Publié le 19 août 2019

Pour permettre un meilleur partage de l’espace public et garantir la sécurité de tous, la Ville, par l’intermédiaire du maire, Jacques J.P. Martin, a pris un arrêté (consultable plus bas) afin d’encadrer l’utilisation des engins de déplacements personnels motorisés (EDPM) à Nogent-sur-Marne.

Communication du maire de Nogent-sur-Marne, président du Territoire ParisEstMarneBois

Le maire a pris, en août, un nouvel arrêté municipal pour encadrer l’utilisation de tous les engins de déplacements personnels motorisés (EDPM). Trottinettes et vélos électriques, hoverboards, gyropodes et monoroues sont notamment concernés.

Si la praticité de ces appareils est aujourd’hui reconnue, leur usage ne doit pas entrer en conflit avec les autres usagers de la voie publique.
Ainsi, sur le territoire communal, la circulation est autorisée mais la vitesse limitée :

  • à 6 km/h sur les aires piétonnes, en bord de Marne et dans les parcs ;
  • à 20 km/h sur l’ensemble des routes, rues, pistes cyclables et voies semi-piétonnes.

Il est important de souligner que les engins dotés d’un guidon (gyropodes, trottinettes et vélos électriques) doivent être conduits à deux mains.

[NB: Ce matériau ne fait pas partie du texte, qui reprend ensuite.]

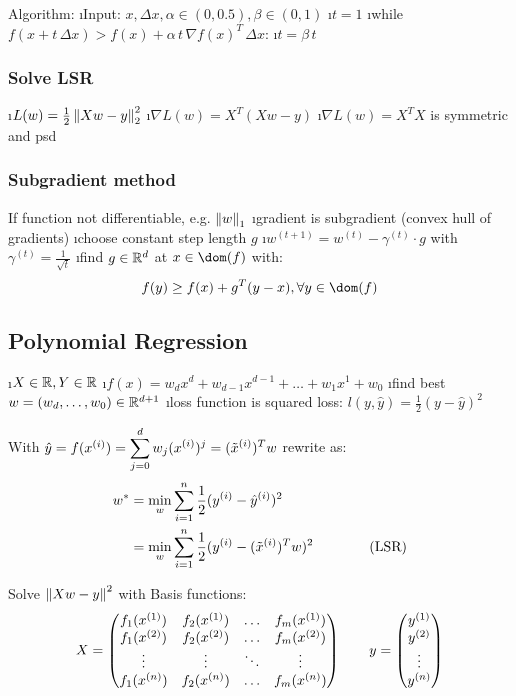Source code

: Algorithm:
\be
\i Input: $x, \Delta x, \alpha \in (0,0.5), \beta \in (0,1)$
\i $t = 1$
\i while $f(x + t \, \Delta x) > f(x) + \alpha \, t \, \nabla f(x)^T \, \Delta x$:
\i \quad $t = \beta \, t$
\ee

\subsubsection{Solve LSR}

\be
\i $L(w) = \frac{1}{2} \left\lVert Xw-y\right\rVert_2^2$
\i $\nabla L(w) = X^T(Xw-y)$
\i $\nabla L(w) = X^TX$ is symmetric and psd
\ee

\subsubsection{Subgradient method} %

If function not differentiable, e.g. $\left\lVert w\right\rVert_1$
\bi
\i gradient is subgradient (convex hull of gradients)
\i choose constant step length $g$
\i $w^{(t+1)} = w^{(t)} - \gamma^{(t)} \cdot g$ with $\gamma^{(t)} = \frac{1}{\sqrt{t}}$
\i find $g \in \mathbb{R}^d$ at $x \in \dom(f)$ with: \[f(y) \geq f(x) + g^T(y-x), \forall y \in \dom(f)\]
\ei

\subsection{Polynomial Regression}

\bi
\i $X \in \mathbb{R}, Y \in \mathbb{R}$
\i $f(x) = w_dx^d + w_{d-1}x^{d-1} + \ldots + w_1x^1 + w_0$
\i find best $w = (w_d, \ldots, w_0) \in \mathbb{R}^{d+1}$
\i loss function is squared loss: $l(y, \hat y) = \frac{1}{2}(y - \hat y)^2$
\ei

\begin{samepage}
With $\hat y = f(x^{(i)}) = \displaystyle\sum^d_{j=0}w_j (x^{(i)})^j = (\tilde x ^{(i)})^T w$ rewrite as:
\begin{align*}
  w^* &= \min_w \displaystyle\sum^n_{i=1}\frac{1}{2}(y^{(i)} - \hat y^{(i)})^2\\
  &= \min_w \displaystyle\sum^n_{i=1}\frac{1}{2}(y^{(i)} - (\tilde x ^{(i)})^T w)^2 \text{\qquad\qquad (LSR)}
\end{align*}
\end{samepage}

Solve $\left\lVert Xw-y\right\rVert^2$ with Basis functions:
\[
X = \begin{pmatrix} f_1(x^{(1)}) & f_2(x^{(1)}) & \ldots & f_m(x^{(1)})\\
f_1(x^{(2)}) & f_2(x^{(2)}) & \ldots & f_m(x^{(2)})\\
\vdots & \vdots & \ddots & \vdots\\
f_1(x^{(n)}) & f_2(x^{(n)}) & \ldots & f_m(x^{(n)}) \end{pmatrix} \qquad y = \begin{pmatrix} y^{(1)}\\y^{(2)}\\\vdots\\y^{(n)} \end{pmatrix}
\]

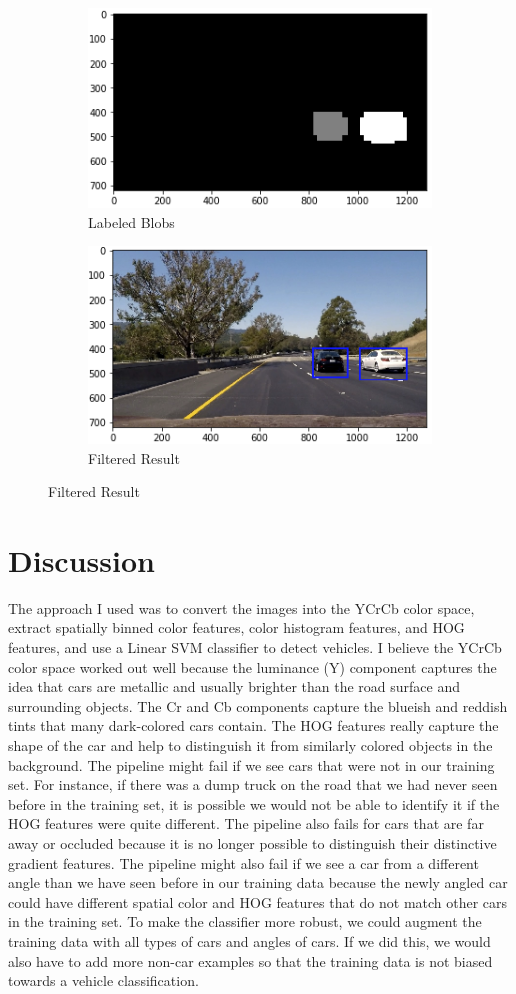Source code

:\documentclass[12pt]{article}
\begin{document}
\begin{figure}[!h]
\begin{subfigure}{0.495\textwidth}
\centering
\includegraphics[scale=0.6]{labels_ex1.png}
\caption{Labeled Blobs}
\end{subfigure}
\begin{subfigure}{0.495\textwidth}
\centering
\includegraphics[scale=0.6]{filtered_ex1.png}
\caption{Filtered Result}
\end{subfigure}
\end{figure}

\section{Discussion}
The approach I used was to convert the images into the YCrCb color space, extract spatially binned color features, color histogram features, and HOG features, and use a Linear SVM classifier to detect vehicles. I believe the YCrCb color space worked out well because the luminance (Y) component captures the idea that cars are metallic and usually brighter than the road surface and surrounding objects. The Cr and Cb components capture the blueish and reddish tints that many dark-colored cars contain. The HOG features really capture the shape of the car and help to distinguish it from similarly colored objects in the background. The pipeline might fail if we see cars that were not in our training set. For instance, if there was a dump truck on the road that we had never seen before in the training set, it is possible we would not be able to identify it if the HOG features were quite different. The pipeline also fails for cars that are far away or occluded because it is no longer possible to distinguish their distinctive gradient features. The pipeline might also fail if we see a car from a different angle than we have seen before in our training data because the newly angled car could have different spatial color and HOG features that do not match other cars in the training set. To make the classifier more robust, we could augment the training data with all types of cars and angles of cars. If we did this, we would also have to add more non-car examples so that the training data is not biased towards a vehicle classification.
\end{document}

Il est donc interdit de boire, téléphoner ou fumer lors de leur utilisation, sous peine d’amende. Les utilisateurs devront également être équipés de moyens de protection : casque et chasuble de haute visibilité, type gilet de sécurité.

Pour rappel, la circulation et le stationnement de ces engins sur les trottoirs est interdite. Ils sont autorisés s’ils sont tenus à la main par les propriétaires, le moteur éteint.
Le stationnement anarchique des trottinettes électriques, entre deux usages, crée des obstacles sur les trottoirs pour les piétons et notamment les personnes les plus vulnérables : personnes malvoyantes et/ou à mobilité réduite (PMR).
Si un engin n’est pas stationné dans l’un des emplacements prévus à cet effet (arceaux pour deux-roues…) ou plié et tenu par le propriétaire, il sera considéré comme dépôt sauvage et enlevé sans délai.
Attention, ces EDPM ne doivent pas non plus être attachés au mobilier urbain.

Une charte destinée aux gestionnaires des sociétés d’exploitation, et posant les règles pour encadrer l’usage, sera présentée au conseil municipal du 30 septembre.